4.9. HSCCC Separation Procedure
For each separation, the upper phase (stationary phase) was filled up at a flow rate of 30 mL/min in the coiled HSCCC column at first, then the lower phase (mobile phase) was pumped into the outlet of the column at a flow rate of 1 mL/min and the rotator speed was set at 1300 rpm. After hydrodynamic equilibrium was established in the column, the sample solution (1 mL) containing 3 mg of the sample was injected through the injection valve. The effluent from the outlet of the column was continuously monitored at 254 nm by a UV detector (
Figure 2B). After separation, the centrifuge was stopped and the solvents were pumped out from the column with pressurized air and collected in a graduated cylinder to measure the stationary phase retention volume. Twenty batches of
Cnidium monnieri (L) Cusson and standard samples were analyzed by HSCCC.
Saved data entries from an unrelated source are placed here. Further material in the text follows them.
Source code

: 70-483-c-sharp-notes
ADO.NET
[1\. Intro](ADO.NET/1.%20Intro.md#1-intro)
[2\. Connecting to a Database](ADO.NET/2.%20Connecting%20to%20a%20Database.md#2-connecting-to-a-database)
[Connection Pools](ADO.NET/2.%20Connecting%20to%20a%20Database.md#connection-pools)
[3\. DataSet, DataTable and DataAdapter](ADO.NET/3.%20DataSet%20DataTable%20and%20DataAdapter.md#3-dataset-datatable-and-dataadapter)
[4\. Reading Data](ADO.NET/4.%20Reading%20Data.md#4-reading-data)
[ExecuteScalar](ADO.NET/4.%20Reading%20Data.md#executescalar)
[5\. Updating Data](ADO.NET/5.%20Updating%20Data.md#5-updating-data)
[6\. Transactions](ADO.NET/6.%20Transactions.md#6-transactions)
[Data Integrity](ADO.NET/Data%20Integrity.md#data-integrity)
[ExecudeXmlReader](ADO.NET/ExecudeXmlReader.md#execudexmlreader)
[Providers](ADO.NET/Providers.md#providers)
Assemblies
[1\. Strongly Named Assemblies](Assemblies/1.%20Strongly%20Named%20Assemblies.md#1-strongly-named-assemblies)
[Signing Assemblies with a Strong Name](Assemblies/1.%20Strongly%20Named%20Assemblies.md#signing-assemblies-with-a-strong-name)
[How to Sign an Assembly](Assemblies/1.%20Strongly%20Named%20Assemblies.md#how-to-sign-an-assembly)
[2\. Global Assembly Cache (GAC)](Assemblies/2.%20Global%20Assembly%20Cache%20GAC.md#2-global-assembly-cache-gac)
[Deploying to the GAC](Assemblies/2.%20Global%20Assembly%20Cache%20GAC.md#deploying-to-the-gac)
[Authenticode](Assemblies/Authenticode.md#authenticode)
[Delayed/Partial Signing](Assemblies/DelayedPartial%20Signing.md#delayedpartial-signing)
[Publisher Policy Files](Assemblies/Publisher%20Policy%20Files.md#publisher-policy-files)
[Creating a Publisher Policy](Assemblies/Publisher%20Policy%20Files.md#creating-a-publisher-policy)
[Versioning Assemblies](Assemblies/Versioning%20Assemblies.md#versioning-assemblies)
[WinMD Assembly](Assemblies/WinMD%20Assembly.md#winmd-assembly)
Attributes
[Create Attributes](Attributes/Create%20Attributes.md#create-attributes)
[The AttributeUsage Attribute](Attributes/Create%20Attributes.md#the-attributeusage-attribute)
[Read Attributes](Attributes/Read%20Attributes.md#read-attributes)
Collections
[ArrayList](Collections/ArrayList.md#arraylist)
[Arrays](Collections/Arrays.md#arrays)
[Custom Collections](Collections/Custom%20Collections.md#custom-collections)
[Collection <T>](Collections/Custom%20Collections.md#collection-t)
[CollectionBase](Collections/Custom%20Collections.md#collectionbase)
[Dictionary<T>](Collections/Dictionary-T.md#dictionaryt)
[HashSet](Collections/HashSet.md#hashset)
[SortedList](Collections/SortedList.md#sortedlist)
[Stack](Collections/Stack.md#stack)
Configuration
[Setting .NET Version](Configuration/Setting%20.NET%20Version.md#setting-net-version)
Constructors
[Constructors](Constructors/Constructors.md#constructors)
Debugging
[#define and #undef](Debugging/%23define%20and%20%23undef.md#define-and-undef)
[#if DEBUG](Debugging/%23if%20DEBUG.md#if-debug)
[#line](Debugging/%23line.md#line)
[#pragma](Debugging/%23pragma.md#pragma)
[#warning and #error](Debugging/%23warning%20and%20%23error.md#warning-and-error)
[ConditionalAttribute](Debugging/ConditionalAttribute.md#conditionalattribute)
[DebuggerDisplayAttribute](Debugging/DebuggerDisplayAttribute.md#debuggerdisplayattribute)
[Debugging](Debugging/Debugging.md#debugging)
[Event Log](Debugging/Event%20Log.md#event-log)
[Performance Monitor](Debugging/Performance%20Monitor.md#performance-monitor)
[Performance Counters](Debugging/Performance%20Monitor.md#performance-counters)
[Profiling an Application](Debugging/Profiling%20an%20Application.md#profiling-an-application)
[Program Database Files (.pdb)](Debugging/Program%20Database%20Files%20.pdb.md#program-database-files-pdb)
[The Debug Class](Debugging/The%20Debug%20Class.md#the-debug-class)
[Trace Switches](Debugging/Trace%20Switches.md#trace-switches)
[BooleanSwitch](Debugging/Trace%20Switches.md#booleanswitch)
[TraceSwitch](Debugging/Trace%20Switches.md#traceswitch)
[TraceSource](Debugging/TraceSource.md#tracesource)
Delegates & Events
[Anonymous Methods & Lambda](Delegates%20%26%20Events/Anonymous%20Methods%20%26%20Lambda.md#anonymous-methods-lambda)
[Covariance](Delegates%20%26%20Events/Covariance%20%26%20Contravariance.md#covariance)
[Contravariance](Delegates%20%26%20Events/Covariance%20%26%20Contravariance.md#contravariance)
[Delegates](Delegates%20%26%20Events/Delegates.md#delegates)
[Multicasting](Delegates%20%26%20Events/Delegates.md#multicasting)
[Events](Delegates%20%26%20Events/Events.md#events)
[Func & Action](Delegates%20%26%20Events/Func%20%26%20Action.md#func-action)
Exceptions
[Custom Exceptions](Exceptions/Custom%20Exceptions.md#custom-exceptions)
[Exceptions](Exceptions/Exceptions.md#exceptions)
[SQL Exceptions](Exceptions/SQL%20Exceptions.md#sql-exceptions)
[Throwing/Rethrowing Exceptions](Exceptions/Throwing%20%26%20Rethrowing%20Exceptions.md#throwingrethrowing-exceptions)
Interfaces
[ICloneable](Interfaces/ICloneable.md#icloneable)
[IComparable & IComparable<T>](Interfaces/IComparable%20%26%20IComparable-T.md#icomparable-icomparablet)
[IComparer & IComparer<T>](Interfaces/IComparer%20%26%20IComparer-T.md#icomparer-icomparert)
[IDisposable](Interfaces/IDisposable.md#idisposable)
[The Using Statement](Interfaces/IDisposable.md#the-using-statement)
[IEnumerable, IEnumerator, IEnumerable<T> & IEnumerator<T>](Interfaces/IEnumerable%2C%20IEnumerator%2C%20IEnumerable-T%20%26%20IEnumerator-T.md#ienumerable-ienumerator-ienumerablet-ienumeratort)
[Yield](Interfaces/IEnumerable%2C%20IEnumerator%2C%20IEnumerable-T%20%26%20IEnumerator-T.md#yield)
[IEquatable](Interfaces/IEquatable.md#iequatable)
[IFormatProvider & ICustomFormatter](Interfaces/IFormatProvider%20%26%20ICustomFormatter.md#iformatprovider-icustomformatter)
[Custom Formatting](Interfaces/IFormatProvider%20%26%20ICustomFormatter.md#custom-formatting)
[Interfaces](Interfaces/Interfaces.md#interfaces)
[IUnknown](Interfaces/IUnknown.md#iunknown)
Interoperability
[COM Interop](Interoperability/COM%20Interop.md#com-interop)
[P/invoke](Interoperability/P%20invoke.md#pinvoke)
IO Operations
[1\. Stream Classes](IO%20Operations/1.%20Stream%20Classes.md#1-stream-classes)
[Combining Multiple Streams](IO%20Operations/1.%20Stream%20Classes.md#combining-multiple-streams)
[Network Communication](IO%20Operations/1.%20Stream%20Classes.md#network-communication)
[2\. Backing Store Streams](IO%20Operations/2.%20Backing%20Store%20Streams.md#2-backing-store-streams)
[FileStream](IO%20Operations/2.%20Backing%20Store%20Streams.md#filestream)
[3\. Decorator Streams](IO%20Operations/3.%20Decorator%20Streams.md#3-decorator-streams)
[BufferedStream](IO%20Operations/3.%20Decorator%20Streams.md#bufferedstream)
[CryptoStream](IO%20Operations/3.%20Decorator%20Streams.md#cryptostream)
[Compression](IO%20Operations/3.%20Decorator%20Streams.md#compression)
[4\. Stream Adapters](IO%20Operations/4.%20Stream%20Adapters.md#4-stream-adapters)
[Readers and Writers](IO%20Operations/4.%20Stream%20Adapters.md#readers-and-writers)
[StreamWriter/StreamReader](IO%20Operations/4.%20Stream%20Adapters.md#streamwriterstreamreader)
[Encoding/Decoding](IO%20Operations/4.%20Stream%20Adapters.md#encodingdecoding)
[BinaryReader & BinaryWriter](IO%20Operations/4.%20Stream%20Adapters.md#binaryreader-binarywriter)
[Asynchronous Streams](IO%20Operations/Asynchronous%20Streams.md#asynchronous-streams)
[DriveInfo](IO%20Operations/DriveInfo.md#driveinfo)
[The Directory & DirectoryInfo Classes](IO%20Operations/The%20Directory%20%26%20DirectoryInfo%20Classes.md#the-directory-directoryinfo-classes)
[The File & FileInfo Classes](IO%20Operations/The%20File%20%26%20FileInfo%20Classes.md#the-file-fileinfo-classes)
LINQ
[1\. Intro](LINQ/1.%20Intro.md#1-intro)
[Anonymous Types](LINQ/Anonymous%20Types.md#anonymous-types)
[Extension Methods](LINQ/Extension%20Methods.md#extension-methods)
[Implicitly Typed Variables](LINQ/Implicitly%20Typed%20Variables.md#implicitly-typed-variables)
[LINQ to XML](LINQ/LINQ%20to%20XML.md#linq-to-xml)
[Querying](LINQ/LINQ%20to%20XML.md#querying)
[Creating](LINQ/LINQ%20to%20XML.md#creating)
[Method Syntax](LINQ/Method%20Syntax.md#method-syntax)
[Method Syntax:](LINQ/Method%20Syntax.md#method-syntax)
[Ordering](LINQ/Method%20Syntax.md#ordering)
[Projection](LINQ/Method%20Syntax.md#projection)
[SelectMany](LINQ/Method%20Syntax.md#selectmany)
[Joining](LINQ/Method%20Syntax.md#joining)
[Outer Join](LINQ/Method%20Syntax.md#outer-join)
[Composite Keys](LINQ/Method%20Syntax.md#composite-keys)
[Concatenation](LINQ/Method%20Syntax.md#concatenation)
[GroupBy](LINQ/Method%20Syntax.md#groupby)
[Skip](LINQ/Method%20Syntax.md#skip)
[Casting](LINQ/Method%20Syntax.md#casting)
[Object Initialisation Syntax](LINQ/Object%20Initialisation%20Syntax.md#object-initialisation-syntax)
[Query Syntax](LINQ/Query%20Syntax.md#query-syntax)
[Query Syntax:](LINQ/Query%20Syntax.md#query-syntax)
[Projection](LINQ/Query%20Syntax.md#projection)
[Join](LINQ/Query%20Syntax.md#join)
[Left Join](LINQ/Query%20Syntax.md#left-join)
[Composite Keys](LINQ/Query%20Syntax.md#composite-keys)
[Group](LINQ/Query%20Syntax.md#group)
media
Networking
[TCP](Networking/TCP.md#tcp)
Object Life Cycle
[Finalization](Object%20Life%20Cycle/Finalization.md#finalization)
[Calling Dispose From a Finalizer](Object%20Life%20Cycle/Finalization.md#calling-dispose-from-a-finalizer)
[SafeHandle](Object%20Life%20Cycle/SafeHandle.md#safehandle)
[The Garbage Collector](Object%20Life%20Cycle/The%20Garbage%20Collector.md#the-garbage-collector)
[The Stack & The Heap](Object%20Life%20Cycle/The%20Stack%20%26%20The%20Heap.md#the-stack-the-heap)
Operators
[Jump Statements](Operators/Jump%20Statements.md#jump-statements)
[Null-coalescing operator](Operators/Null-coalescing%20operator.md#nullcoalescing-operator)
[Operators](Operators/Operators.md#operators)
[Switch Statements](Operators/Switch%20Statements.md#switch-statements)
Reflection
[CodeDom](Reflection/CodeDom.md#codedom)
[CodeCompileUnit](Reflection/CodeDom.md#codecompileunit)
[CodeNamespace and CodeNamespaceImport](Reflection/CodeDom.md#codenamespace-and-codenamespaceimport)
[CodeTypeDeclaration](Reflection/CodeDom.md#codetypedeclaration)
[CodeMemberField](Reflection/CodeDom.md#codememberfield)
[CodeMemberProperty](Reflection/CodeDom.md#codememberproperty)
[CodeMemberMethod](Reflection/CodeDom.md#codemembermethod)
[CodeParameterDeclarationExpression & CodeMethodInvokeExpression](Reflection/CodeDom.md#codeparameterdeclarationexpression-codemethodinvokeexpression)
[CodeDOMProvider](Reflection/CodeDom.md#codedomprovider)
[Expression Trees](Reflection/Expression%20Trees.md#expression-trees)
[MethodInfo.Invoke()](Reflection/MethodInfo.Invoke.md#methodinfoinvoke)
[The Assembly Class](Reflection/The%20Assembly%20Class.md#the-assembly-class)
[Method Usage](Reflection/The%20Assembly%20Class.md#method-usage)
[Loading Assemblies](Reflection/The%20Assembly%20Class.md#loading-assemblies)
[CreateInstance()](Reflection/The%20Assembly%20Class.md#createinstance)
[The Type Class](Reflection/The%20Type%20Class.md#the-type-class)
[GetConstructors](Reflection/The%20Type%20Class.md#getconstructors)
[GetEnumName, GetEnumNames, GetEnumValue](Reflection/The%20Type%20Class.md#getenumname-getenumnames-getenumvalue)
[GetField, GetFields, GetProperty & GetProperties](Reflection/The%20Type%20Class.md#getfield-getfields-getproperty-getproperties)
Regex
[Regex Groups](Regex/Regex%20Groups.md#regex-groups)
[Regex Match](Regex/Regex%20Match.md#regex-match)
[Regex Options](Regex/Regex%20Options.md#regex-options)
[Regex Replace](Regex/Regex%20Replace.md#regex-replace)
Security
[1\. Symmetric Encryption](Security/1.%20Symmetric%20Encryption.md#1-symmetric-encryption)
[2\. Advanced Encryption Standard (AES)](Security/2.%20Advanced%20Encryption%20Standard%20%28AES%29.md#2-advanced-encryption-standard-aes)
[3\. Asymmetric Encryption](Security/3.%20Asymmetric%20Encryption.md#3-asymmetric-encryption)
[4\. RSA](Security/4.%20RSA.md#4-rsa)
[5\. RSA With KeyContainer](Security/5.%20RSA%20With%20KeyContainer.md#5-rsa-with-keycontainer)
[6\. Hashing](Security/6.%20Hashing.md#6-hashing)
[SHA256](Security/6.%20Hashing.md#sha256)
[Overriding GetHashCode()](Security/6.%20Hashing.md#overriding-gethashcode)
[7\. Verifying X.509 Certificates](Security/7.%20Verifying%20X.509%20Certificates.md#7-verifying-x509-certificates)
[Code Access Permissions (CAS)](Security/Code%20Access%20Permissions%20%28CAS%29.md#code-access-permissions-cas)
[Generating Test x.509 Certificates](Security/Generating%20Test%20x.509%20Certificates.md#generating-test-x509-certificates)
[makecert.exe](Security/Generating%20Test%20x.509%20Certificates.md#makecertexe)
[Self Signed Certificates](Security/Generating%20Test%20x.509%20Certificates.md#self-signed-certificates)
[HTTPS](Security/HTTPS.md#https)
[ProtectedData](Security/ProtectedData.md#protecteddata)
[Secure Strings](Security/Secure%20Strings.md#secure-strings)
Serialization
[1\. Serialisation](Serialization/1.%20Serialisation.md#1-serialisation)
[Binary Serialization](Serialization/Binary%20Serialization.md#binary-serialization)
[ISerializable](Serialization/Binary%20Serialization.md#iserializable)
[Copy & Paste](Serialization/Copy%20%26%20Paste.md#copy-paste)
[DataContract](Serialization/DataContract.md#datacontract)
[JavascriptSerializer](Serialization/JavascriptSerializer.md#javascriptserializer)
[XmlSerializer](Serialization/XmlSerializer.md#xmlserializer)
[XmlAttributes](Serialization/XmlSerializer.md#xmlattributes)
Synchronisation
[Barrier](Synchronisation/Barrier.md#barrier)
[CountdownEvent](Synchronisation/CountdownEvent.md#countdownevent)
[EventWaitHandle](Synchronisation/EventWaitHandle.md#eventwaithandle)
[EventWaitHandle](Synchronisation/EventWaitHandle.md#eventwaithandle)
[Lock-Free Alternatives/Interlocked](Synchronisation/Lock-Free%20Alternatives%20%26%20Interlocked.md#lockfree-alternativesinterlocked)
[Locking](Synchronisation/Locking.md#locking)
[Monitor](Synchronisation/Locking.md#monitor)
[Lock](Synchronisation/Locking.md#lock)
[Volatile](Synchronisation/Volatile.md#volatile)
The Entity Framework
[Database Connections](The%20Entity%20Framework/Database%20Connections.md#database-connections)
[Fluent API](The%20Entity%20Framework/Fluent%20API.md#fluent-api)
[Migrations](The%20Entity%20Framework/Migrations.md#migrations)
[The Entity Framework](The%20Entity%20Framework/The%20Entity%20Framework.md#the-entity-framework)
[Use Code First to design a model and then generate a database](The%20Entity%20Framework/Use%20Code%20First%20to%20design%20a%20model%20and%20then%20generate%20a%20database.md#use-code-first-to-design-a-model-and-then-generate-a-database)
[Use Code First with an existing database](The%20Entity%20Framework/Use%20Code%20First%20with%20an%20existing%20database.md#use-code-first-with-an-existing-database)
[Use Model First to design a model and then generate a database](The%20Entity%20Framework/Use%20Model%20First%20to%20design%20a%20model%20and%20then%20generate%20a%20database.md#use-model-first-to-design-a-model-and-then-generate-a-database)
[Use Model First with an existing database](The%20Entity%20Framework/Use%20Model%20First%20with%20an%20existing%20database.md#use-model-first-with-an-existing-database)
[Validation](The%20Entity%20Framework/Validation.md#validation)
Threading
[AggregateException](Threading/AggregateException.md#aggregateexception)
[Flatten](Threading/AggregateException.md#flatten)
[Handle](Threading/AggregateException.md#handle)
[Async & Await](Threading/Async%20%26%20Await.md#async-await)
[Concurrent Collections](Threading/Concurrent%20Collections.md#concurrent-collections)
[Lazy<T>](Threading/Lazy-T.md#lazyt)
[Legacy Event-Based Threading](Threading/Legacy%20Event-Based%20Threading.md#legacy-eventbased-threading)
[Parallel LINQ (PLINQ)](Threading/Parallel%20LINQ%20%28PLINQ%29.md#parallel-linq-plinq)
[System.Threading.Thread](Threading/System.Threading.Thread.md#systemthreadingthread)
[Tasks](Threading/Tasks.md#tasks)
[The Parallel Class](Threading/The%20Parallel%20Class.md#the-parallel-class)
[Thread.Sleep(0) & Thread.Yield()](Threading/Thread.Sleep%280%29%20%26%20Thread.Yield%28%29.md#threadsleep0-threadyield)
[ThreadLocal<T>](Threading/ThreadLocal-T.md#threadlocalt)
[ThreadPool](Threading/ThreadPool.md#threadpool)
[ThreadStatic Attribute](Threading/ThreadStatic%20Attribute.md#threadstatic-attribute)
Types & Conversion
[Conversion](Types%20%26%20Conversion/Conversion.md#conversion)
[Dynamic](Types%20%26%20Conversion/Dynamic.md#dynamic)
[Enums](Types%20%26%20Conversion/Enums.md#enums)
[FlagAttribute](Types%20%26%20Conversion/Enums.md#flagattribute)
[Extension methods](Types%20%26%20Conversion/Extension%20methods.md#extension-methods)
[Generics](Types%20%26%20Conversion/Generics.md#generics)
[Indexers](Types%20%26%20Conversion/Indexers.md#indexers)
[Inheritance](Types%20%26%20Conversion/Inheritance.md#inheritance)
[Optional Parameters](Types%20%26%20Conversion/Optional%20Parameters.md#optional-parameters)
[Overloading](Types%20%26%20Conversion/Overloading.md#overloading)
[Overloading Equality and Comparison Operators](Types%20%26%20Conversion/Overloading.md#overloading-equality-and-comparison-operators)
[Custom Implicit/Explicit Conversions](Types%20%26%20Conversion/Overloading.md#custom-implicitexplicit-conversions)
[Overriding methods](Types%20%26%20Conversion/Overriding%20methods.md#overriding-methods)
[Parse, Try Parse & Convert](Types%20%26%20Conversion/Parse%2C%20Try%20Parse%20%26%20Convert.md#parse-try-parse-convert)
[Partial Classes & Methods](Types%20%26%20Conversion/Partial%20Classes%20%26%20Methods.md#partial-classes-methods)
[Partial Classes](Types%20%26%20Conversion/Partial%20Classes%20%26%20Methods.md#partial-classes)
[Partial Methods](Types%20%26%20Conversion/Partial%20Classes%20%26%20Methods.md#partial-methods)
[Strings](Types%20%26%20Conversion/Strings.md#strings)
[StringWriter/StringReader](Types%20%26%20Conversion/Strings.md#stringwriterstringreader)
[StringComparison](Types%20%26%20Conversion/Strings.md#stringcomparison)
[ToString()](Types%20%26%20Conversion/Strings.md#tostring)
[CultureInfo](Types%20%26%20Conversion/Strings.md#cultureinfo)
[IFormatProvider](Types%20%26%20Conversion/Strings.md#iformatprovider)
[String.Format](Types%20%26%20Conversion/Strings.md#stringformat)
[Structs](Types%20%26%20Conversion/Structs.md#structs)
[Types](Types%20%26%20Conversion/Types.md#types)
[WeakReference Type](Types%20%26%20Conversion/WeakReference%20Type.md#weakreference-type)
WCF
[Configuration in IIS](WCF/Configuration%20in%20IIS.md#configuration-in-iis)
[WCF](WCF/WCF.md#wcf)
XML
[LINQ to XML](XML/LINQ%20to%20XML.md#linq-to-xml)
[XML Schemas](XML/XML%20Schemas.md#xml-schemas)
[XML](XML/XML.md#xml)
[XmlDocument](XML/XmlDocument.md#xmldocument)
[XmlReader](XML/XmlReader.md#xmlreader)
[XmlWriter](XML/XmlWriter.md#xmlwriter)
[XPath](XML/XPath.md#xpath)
Apium graveoleus L.var.dulce DC and
Lappula myosotis V. Wolf were also assessed under the same conditions. All separations were performed at room temperature (25 °C).
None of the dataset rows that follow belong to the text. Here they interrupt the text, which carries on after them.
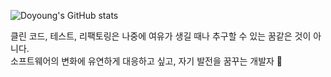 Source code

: 
![Doyoung's GitHub stats](https://github-readme-stats.vercel.app/api?username=doyoung0205&show_icons=false&bg_color=30,4776E6,8E54E9&title_color=fff&text_color=fefefe)
<!--
**doyoung0205/doyoung0205** is a ✨ _special_ ✨ repository because its `README.md` (this file) appears on your GitHub profile.

Here are some ideas to get you started:

- 🔭 I’m currently working on ...
- 🌱 I’m currently learning ...
- 👯 I’m looking to collaborate on ...
- 🤔 I’m looking for help with ...
- 💬 Ask me about ...
- 📫 How to reach me: ...
- 😄 Pronouns: ...
- ⚡ Fun fact: ...
-->

클린 코드, 테스트, 리팩토링은 나중에 여유가 생길 때나 추구할 수 있는 꿈같은 것이 아니다. <br/>
소프트웨어의 변화에 유연하게 대응하고 싶고, 자기 발전을 꿈꾸는 개발자 🌱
4.10. Fitting and Comparing the Fingerprint of Cnidium monnieri (L.) Cusson
The HSCCC chromatograms of 20 batches of Cnidium monnieri (L.) Cusson were analyzed by the software “similarity evaluation system for chromatographic fingerprint of TCM (2004A)”, which was issued by the National Pharmacopoeia Commission. Control fingerprints and similarity were generated after data processing.
5. Conclusions
HSCCC is widely used in the separation and preparation of TCM, but it was not popularized. Until now, the HSCCC method has only been applied in fingerprint studies on
Salvia miltiorrhiza Bunge [
23]. Semi-preparative HSCCC was used in that work, which took a long time. Nowadays, analytical HSCCC meets the needs of fingerprint studies and can be widely applied in the analysis of TCM. In this study, analytical HSCCC was successfully applied to fingerprint of
Cnidium monnieri (L.) Cusson for the first time. The fingerprint of
Cnidium monnieri (L.) Cusson was established by HSCCC and could easily distinguish the genuine product form counterfeits. This method can be easily used as the first step in quality control, i.e., identification. Next, the fitting curve of
Cnidium monnieri (L.) Cusson was established, which can be used to identify the quality of
Cnidium monnieri (L.) Cusson from different origins and batches. Many complex chemical constituents are present in TCM, and their quality can vary with different sources, batches, and origins. Therefore, this technique can be extended to the quality control of other TCM and provide quality assurance for TCM on the international market.